DATASET RECORDS =
§

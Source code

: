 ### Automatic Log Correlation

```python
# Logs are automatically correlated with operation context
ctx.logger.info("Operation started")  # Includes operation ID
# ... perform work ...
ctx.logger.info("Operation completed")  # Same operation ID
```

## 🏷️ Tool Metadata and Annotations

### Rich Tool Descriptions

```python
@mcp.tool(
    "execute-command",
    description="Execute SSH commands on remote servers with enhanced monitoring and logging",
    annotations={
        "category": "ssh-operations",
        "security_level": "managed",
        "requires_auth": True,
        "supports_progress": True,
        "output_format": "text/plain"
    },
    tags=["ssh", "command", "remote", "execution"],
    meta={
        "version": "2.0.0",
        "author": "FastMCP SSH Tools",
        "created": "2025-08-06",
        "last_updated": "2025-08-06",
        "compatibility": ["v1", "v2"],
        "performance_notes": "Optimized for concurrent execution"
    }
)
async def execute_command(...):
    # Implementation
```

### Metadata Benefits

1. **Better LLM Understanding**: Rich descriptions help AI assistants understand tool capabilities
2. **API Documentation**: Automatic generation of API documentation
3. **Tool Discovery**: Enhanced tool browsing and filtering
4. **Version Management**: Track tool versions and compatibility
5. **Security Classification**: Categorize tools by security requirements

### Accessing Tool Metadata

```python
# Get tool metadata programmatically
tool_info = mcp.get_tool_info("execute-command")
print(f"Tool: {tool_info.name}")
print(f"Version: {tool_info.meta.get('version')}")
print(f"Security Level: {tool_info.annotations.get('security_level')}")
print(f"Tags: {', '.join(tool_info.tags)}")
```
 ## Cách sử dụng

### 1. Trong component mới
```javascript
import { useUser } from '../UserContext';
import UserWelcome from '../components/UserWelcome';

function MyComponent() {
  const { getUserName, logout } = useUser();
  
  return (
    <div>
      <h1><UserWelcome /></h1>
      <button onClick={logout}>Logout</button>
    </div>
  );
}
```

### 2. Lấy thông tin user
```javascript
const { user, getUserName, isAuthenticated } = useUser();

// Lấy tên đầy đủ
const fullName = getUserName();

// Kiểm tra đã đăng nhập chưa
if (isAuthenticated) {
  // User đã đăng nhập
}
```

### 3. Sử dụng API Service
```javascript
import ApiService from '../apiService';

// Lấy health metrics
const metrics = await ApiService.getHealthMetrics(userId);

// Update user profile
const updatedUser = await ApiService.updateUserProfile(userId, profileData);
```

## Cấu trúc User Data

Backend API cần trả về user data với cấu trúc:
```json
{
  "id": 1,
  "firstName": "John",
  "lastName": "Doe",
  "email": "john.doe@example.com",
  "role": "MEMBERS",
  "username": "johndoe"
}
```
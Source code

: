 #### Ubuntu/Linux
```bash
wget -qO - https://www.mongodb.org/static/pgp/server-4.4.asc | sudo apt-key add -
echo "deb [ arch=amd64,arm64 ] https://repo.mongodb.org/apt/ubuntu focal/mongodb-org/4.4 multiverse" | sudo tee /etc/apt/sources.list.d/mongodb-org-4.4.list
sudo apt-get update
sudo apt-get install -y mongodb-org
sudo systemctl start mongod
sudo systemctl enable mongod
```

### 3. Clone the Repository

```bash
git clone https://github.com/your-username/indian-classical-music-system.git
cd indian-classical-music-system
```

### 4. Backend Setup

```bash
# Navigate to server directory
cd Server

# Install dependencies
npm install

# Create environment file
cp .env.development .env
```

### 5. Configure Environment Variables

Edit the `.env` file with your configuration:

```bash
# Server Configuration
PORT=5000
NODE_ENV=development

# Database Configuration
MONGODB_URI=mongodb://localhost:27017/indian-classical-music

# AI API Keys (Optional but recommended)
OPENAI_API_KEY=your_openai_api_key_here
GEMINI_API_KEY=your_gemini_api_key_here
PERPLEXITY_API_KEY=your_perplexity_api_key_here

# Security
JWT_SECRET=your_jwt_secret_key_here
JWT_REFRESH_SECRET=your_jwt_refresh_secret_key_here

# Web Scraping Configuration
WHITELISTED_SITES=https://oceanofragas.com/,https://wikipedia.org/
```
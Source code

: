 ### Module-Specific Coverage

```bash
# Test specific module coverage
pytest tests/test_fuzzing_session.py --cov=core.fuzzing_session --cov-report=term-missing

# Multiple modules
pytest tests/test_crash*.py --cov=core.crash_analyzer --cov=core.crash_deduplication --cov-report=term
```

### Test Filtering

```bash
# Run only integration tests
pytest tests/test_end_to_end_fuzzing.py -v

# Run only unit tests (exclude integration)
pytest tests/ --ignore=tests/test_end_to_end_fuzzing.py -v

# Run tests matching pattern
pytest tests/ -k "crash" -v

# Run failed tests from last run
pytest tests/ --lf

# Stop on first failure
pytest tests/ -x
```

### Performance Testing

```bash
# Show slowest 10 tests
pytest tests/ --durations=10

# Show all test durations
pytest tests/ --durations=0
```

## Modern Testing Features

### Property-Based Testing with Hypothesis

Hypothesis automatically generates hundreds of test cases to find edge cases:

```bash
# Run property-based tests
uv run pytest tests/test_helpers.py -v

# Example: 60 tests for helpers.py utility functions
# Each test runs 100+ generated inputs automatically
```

§

Lines with "ApiService": return each one from the data above.

import ApiService from '../apiService';
const metrics = await ApiService.getHealthMetrics(userId);
const updatedUser = await ApiService.updateUserProfile(userId, profileData);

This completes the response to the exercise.